____ GIVEN INFORMATION

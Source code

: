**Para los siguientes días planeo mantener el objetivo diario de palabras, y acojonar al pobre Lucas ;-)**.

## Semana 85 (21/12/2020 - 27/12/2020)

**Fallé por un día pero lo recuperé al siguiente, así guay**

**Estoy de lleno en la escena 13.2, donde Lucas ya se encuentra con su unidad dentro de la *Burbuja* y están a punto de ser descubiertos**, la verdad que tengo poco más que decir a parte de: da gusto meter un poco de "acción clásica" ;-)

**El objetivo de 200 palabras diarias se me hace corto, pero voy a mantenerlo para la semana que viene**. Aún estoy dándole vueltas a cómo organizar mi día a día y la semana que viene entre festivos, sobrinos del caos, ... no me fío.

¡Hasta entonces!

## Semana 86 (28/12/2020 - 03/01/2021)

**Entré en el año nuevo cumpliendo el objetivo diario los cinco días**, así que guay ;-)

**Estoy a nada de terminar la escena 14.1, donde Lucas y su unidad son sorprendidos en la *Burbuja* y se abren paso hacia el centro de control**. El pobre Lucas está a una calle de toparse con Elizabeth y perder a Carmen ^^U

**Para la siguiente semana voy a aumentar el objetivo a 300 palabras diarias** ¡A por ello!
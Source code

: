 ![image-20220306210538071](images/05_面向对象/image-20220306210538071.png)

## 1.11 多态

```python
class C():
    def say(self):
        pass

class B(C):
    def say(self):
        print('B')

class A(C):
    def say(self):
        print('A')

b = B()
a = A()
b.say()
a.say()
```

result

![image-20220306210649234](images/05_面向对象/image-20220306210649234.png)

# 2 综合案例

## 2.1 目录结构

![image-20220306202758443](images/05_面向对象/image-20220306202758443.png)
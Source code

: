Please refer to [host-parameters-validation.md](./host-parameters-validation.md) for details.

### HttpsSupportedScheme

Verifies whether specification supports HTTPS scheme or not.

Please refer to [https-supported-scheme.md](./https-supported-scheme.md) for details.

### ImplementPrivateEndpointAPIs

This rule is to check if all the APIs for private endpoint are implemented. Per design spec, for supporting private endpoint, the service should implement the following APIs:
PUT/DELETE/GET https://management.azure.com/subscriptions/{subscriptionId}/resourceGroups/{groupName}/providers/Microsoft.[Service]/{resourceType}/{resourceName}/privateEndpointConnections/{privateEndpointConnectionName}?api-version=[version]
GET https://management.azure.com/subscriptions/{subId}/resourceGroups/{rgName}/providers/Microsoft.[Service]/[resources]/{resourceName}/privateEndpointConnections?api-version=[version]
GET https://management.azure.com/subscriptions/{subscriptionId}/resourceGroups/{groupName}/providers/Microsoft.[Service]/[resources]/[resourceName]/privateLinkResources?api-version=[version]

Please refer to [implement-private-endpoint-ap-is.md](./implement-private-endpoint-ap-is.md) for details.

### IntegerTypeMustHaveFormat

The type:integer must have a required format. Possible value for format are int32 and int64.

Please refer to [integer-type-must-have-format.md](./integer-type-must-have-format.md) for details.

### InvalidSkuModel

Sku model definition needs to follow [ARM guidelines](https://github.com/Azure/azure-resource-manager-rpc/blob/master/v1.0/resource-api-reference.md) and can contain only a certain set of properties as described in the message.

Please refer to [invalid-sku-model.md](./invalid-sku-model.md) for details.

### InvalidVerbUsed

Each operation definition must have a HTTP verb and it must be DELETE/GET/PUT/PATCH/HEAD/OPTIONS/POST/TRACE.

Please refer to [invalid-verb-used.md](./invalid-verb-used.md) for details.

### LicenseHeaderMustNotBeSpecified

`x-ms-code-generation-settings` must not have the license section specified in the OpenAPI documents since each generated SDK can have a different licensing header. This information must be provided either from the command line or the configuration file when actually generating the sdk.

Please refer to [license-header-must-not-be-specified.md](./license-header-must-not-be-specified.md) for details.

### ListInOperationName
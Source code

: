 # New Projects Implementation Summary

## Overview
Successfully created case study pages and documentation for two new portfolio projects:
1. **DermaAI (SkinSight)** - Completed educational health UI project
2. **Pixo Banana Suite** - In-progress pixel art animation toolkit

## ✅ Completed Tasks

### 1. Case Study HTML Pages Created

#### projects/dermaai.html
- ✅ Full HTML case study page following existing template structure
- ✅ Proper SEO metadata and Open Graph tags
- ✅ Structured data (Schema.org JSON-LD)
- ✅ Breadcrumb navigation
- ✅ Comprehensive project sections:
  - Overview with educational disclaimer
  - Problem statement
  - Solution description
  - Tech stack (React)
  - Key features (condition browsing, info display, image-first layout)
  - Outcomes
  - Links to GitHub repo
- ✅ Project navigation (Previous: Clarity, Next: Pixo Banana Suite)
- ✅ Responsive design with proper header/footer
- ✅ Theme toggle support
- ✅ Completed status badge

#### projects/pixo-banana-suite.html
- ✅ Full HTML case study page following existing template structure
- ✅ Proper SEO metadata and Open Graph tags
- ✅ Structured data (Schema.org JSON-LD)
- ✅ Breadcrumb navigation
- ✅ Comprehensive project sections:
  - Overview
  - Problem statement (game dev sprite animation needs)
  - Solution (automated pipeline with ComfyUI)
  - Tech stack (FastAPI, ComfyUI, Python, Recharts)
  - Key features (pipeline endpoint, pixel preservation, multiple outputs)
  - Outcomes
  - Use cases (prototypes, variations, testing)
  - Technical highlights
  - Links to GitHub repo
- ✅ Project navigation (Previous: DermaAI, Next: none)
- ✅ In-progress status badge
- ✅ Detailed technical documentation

________
____ GIVEN INFORMATION

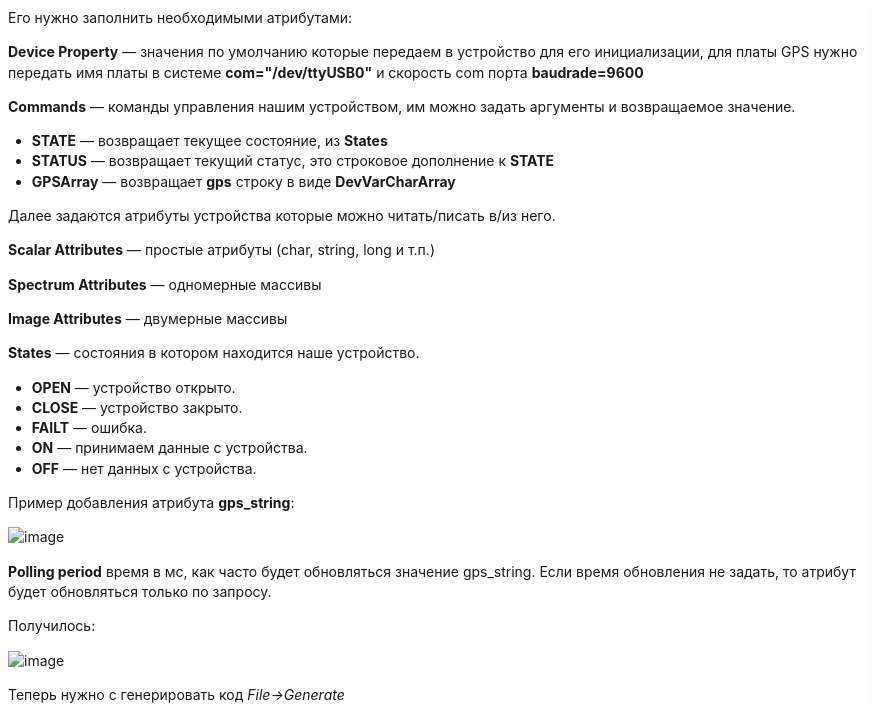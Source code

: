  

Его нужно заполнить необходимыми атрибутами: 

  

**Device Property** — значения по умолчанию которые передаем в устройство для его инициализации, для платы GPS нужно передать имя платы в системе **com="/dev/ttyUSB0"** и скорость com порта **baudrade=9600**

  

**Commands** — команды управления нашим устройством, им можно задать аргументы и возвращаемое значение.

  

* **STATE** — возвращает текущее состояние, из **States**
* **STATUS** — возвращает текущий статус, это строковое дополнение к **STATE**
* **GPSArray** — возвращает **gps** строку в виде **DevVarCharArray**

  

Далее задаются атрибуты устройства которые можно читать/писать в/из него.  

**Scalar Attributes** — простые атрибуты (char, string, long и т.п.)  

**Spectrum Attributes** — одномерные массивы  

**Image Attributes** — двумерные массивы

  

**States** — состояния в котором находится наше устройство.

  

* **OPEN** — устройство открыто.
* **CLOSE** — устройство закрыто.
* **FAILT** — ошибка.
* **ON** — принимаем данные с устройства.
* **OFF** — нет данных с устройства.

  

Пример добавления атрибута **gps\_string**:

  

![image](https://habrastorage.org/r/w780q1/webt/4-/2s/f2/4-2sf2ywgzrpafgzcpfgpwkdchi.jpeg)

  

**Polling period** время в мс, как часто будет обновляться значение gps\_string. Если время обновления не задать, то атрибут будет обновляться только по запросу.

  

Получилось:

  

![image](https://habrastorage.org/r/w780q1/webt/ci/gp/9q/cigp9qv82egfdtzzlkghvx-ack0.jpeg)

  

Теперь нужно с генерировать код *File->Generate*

________
____ GIVEN INFORMATION

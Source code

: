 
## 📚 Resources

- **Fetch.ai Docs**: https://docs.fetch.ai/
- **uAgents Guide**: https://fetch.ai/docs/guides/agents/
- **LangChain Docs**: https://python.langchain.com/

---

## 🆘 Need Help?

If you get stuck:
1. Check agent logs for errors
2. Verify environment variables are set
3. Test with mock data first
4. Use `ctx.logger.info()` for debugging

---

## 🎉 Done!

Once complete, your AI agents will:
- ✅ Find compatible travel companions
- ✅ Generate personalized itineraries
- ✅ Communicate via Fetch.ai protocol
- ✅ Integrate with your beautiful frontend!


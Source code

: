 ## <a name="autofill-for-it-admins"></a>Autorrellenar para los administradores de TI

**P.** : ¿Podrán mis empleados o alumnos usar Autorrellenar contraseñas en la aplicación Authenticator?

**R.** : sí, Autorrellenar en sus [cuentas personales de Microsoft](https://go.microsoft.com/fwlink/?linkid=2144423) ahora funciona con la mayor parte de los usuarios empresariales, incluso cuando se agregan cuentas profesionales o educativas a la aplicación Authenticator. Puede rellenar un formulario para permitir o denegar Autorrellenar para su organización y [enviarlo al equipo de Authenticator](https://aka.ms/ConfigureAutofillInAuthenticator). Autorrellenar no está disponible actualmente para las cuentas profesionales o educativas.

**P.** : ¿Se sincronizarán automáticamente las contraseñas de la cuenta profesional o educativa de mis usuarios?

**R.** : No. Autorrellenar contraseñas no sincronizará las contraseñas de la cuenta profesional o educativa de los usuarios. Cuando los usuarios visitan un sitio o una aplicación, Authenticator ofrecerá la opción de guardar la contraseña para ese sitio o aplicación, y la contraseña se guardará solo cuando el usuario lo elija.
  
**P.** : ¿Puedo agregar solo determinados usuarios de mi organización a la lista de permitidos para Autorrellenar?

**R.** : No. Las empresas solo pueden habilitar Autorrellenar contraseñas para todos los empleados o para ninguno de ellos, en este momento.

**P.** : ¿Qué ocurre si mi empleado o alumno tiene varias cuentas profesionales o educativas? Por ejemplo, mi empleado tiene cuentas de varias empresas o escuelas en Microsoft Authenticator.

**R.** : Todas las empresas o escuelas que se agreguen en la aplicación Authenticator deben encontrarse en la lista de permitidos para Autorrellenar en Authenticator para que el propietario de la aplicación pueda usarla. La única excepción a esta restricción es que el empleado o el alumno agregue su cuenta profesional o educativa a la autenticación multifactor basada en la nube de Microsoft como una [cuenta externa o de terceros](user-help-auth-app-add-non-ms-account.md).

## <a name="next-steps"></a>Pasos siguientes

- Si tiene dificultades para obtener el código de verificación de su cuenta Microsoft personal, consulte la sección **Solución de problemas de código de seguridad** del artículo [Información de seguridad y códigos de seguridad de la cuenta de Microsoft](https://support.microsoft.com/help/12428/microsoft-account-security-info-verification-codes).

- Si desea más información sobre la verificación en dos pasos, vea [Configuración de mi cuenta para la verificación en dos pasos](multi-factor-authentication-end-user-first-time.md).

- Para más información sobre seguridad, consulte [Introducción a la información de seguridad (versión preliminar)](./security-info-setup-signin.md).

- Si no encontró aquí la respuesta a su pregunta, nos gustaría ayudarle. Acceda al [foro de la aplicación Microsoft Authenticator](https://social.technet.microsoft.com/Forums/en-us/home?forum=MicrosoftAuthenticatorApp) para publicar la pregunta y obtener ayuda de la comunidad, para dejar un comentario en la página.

________

_EXERCISE REQUIREMENTS_
From the data above, report how many lines include the string "version". The number alone will do.

_OUTPUT BELOW_
3